What to do: Starting with the line that has "1. OpenSeaAPIKey" in the records below and ending with the line that has "# Cambio 02-DIC-2024", output those lines exactly and nothing more; omit the pictures.
-------
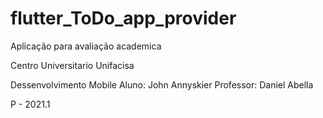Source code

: # flutter_ToDo_app_provider

Aplicação para avaliação academica

Centro Universitario Unifacisa

Dessenvolvimento Mobile
Aluno: John Annyskier
Professor: Daniel Abella

P - 2021.1
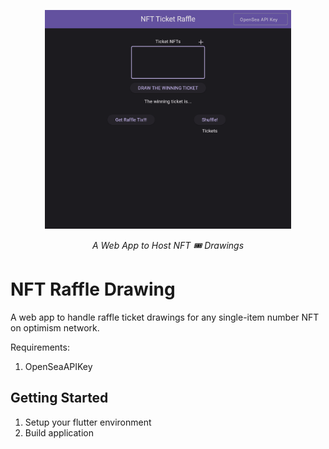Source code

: <p align="center">
  <img src="https://github.com/PageDAO/raffler_web_app/blob/main/ui_screenshot.png" height="350" alt="NFT Raffle Drawing" />
</p>
<p align="center">
  <em>A Web App to Host NFT 🎟️ Drawings</em>
</p>


# NFT Raffle Drawing

A web app to handle raffle ticket drawings for any single-item number NFT on optimism network.

Requirements:
1. OpenSeaAPIKey

## Getting Started

1. Setup your flutter environment
2. Build application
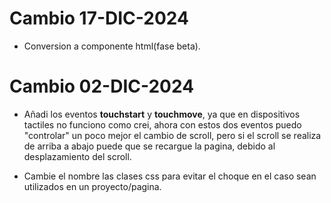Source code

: # Cambio 17-DIC-2024

+ Conversion a componente html(fase beta).

# Cambio 02-DIC-2024

+ Añadi los eventos __touchstart__ y __touchmove__, ya que en dispositivos tactiles no funciono como crei, ahora con estos dos eventos puedo "controlar" un poco mejor el cambio de scroll, pero si el scroll se realiza de arriba a abajo puede que se recargue la pagina, debido al desplazamiento del scroll.

+ Cambie el nombre las clases css para evitar el choque en el caso sean utilizados en un proyecto/pagina.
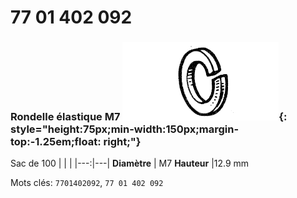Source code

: # 77 01 402 092

### Rondelle élastique M7 ![](../assets/images/parts/spring_washer.png){: style="height:75px;min-width:150px;margin-top:-1.25em;float: right;"}

Sac de 100
|   |   |
|---:|---|
**Diamètre** | M7
**Hauteur** |12.9 mm

Mots clés: `7701402092`, `77 01 402 092`
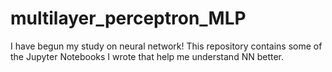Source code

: # multilayer_perceptron_MLP
I have begun my study on neural network! This repository contains some of the Jupyter Notebooks I wrote that help me understand NN better. 
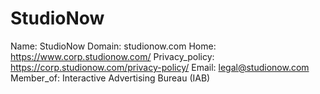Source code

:
# StudioNow

Name: StudioNow
Domain: studionow.com
Home: https://www.corp.studionow.com/
Privacy_policy: https://corp.studionow.com/privacy-policy/
Email: legal@studionow.com
Member_of: Interactive Advertising Bureau (IAB)
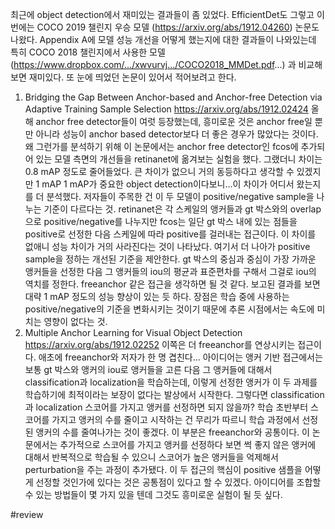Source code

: 최근에 object detection에서 재미있는 결과들이 좀 있었다. EfficientDet도 그렇고 이번에는 COCO 2019 챌린지 우승 모델 (https://arxiv.org/abs/1912.04260) 논문도 나왔다. Appendix A에 모델 성능 개선을 어떻게 했는지에 대한 결과들이 나와있는데 특히 COCO 2018 챌린지에서 사용한 모델 (https://www.dropbox.com/.../xwvurvj.../COCO2018_MMDet.pdf...) 과 비교해보면 재미있다.
또 눈에 띄었던 논문이 있어서 적어보려고 한다.
1. Bridging the Gap Between Anchor-based and Anchor-free Detection via Adaptive Training Sample Selection https://arxiv.org/abs/1912.02424
올해 anchor free detector들이 여럿 등장했는데, 흥미로운 것은 anchor free일 뿐만 아니라 성능이 anchor based detector보다 더 좋은 경우가 많았다는 것이다. 왜 그런가를 분석하기 위해 이 논문에서는 anchor free detector인 fcos에 추가되어 있는 모델 측면의 개선들을 retinanet에 옮겨보는 실험을 했다. 그랬더니 차이는 0.8 mAP 정도로 줄어들었다.
큰 차이가 없으니 거의 동등하다고 생각할 수 있겠지만 1 mAP 1 mAP가 중요한 object detection이다보니...이 차이가 어디서 왔는지를 더 분석했다. 저자들이 주목한 건 이 두 모델이 positive/negative sample을 나누는 기준이 다르다는 것. retinanet은 각 스케일의 앵커들과 gt 박스와의 overlap으로 positive/negative를 나누지만 fcos는 일단 gt 박스 내에 있는 점들을 positive로 선정한 다음 스케일에 따라 positive를 걸러내는 접근이다. 이 차이를 없애니 성능 차이가 거의 사라진다는 것이 나타났다.
여기서 더 나아가 positive sample을 정하는 개선된 기준을 제안한다. gt 박스의 중심과 중심이 가장 가까운 앵커들을 선정한 다음 그 앵커들의 iou의 평균과 표준편차를 구해서 그걸로 iou의 역치를 정한다. freeanchor 같은 접근을 생각하면 될 것 같다.
보고된 결과를 보면 대략 1 mAP 정도의 성능 향상이 있는 듯 하다. 장점은 학습 중에 사용하는 positive/negative의 기준을 변화시키는 것이기 때문에 추론 시점에서는 속도에 미치는 영향이 없다는 것.
2. Multiple Anchor Learning for Visual Object Detection https://arxiv.org/abs/1912.02252
이쪽은 더 freeanchor를 연상시키는 접근이다. 애초에 freeanchor와 저자가 한 명 겹친다...
아이디어는 앵커 기반 접근에서는 보통 gt 박스와 앵커의 iou로 앵커들을 고른 다음 그 앵커들에 대해서 classification과 localization을 학습하는데, 이렇게 선정한 앵커가 이 두 과제를 학습하기에 최적이라는 보장이 없다는 발상에서 시작한다. 그렇다면 classification과 localization 스코어를 가지고 앵커를 선정하면 되지 않을까? 학습 초반부터 스코어를 가지고 앵커의 수를 줄이고 시작하는 건 무리가 따르니 학습 과정에서 선정된 앵커의 수를 줄여나가는 것이 좋겠다. 이 부분은 freeanchor와 공통이다.
이 논문에서는 추가적으로 스코어를 가지고 앵커를 선정하다 보면 썩 좋지 않은 앵커에 대해서 반복적으로 학습될 수 있으니 스코어가 높은 앵커들을 억제해서 perturbation을 주는 과정이 추가됐다.
이 두 접근의 핵심이 positive 샘플을 어떻게 선정할 것인가에 있다는 것은 공통점이 있다고 할 수 있겠다. 아이디어를 조합할 수 있는 방법들이 몇 가지 있을 텐데 그것도 흥미로운 실험이 될 듯 싶다.

#review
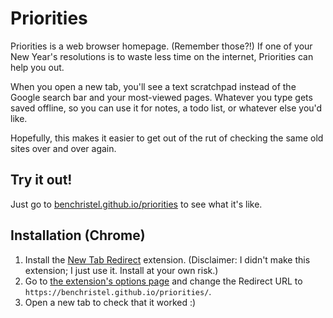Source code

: # Priorities

Priorities is a web browser homepage. (Remember those?!) If one of your New Year's resolutions is to waste less time on the internet, Priorities can help you out.

When you open a new tab, you'll see a text scratchpad instead of the Google search bar and your most-viewed pages. Whatever you type gets saved offline, so you can use it for notes, a todo list, or whatever else you'd like.

Hopefully, this makes it easier to get out of the rut of checking the same old sites over and over again.

## Try it out!

Just go to [benchristel.github.io/priorities](benchristel.github.io/priorities) to see what it's like.

## Installation (Chrome)

1. Install the [New Tab Redirect](https://chrome.google.com/webstore/detail/new-tab-redirect/icpgjfneehieebagbmdbhnlpiopdcmna) extension. (Disclaimer: I didn't make this extension; I just use it. Install at your own risk.)
2. Go to [the extension's options page](chrome-extension://icpgjfneehieebagbmdbhnlpiopdcmna/options.html) and change the Redirect URL to `https://benchristel.github.io/priorities/`.
3. Open a new tab to check that it worked :)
-------
Your response:
1. OpenSeaAPIKey

## Getting Started

1. Setup your flutter environment
2. Build application
Source code

: # Cambio 17-DIC-2024

+ Conversion a componente html(fase beta).

# Cambio 02-DIC-2024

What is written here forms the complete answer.